**Task to complete**
Look for the string "section" in the listing below, then copy every line that has it.

**Provided records**

-=-=-

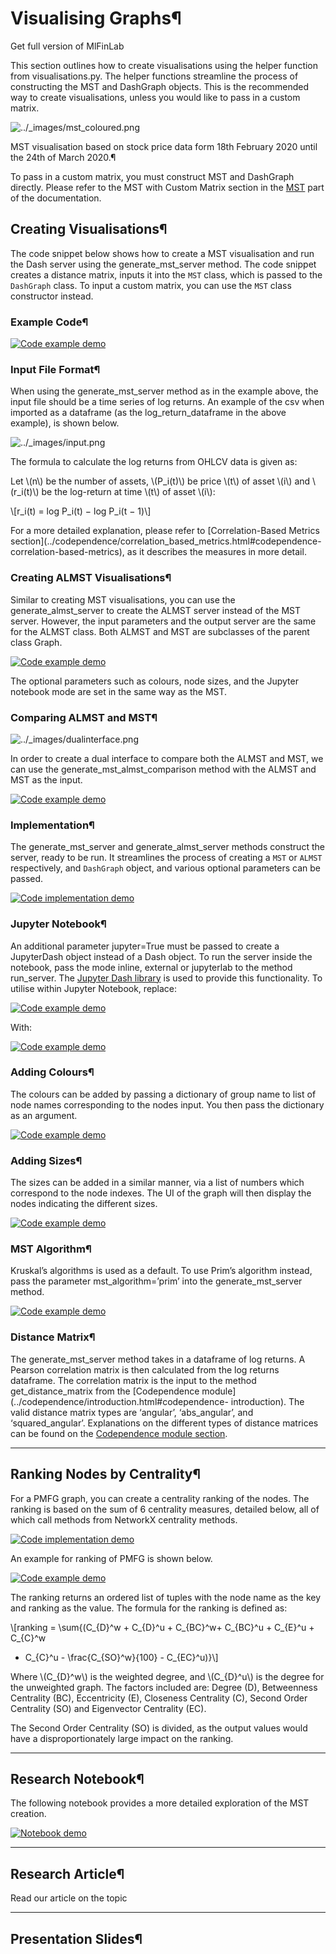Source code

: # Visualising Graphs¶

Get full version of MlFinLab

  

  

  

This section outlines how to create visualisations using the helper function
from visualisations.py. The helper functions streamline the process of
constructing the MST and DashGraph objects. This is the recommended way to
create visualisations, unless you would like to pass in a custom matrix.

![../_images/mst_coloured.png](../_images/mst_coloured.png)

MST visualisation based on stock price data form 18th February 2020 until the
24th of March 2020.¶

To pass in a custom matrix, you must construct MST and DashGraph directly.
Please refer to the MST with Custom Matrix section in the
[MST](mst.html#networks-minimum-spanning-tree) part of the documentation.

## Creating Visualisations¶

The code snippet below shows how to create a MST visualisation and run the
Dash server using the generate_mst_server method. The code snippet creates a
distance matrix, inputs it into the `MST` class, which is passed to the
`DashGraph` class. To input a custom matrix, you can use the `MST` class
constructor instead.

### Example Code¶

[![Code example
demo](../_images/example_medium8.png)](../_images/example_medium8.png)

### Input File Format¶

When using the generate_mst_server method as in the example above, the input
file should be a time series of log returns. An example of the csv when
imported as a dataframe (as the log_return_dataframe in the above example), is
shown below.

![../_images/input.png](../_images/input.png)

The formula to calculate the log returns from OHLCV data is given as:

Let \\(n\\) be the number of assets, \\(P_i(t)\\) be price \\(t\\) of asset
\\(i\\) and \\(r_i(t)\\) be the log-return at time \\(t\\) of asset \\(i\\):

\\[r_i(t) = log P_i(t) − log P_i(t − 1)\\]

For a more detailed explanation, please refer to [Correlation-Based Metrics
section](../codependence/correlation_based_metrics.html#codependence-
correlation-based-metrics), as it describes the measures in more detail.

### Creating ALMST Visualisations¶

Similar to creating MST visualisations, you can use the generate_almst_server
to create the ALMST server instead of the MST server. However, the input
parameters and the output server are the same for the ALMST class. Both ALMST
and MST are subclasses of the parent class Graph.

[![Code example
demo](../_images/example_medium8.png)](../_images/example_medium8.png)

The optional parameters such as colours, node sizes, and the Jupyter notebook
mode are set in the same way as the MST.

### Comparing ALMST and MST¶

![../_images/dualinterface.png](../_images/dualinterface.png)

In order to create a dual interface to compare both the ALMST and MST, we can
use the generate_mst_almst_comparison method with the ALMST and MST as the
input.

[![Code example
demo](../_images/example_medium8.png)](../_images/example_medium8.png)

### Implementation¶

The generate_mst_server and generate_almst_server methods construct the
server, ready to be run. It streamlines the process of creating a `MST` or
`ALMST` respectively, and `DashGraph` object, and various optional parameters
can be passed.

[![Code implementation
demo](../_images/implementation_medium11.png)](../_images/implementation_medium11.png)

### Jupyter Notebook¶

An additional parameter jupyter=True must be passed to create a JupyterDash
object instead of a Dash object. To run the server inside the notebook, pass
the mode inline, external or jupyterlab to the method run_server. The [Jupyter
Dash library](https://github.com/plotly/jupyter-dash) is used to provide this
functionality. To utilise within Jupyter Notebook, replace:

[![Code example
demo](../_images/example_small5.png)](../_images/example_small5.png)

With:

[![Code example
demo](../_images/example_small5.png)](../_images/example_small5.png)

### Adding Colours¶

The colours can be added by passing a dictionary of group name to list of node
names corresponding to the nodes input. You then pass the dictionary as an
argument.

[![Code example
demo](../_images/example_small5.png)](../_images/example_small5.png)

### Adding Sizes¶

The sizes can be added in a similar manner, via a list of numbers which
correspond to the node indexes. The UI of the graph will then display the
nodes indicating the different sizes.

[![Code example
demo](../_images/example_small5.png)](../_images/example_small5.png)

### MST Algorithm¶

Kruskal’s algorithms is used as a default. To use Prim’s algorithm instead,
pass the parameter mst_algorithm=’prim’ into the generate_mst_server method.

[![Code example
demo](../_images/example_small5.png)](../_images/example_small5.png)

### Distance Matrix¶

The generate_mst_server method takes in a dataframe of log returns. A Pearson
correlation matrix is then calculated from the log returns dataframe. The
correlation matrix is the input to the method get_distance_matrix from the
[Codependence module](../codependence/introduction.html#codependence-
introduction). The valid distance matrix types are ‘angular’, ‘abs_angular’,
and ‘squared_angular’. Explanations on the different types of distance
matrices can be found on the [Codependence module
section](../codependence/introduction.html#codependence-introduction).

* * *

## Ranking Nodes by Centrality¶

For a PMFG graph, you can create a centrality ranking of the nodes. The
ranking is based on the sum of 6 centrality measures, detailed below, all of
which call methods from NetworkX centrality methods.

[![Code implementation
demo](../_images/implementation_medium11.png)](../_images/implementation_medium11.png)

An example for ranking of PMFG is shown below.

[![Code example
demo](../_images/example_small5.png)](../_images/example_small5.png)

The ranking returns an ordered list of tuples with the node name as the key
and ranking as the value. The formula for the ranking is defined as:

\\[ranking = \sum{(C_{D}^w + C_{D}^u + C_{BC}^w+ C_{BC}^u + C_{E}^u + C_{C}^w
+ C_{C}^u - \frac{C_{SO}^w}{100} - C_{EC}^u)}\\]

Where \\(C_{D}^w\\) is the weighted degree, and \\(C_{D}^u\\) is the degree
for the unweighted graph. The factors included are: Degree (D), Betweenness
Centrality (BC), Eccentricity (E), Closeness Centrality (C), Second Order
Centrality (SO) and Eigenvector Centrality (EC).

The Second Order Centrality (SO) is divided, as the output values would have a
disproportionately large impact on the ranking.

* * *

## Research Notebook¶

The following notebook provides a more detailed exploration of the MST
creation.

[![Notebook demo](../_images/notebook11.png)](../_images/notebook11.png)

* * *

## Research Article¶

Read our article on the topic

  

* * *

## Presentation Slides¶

-=-=-

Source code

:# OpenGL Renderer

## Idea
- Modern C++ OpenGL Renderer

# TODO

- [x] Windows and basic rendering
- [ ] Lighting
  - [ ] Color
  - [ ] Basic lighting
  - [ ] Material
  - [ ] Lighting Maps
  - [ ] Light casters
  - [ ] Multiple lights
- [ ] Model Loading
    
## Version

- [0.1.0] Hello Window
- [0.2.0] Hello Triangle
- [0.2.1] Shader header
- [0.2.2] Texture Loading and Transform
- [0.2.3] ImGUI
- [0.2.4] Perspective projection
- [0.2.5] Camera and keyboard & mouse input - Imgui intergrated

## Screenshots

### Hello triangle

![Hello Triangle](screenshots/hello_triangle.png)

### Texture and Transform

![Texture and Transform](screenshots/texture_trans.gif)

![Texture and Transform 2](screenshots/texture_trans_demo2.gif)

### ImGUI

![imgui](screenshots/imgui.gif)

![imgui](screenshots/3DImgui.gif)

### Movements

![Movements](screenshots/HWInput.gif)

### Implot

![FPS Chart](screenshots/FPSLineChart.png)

-=-=-

**Task solution**
This section outlines how to create visualisations using the helper function
Please refer to the MST with Custom Matrix section in the
section](../codependence/correlation_based_metrics.html#codependence-
section](../codependence/introduction.html#codependence-introduction).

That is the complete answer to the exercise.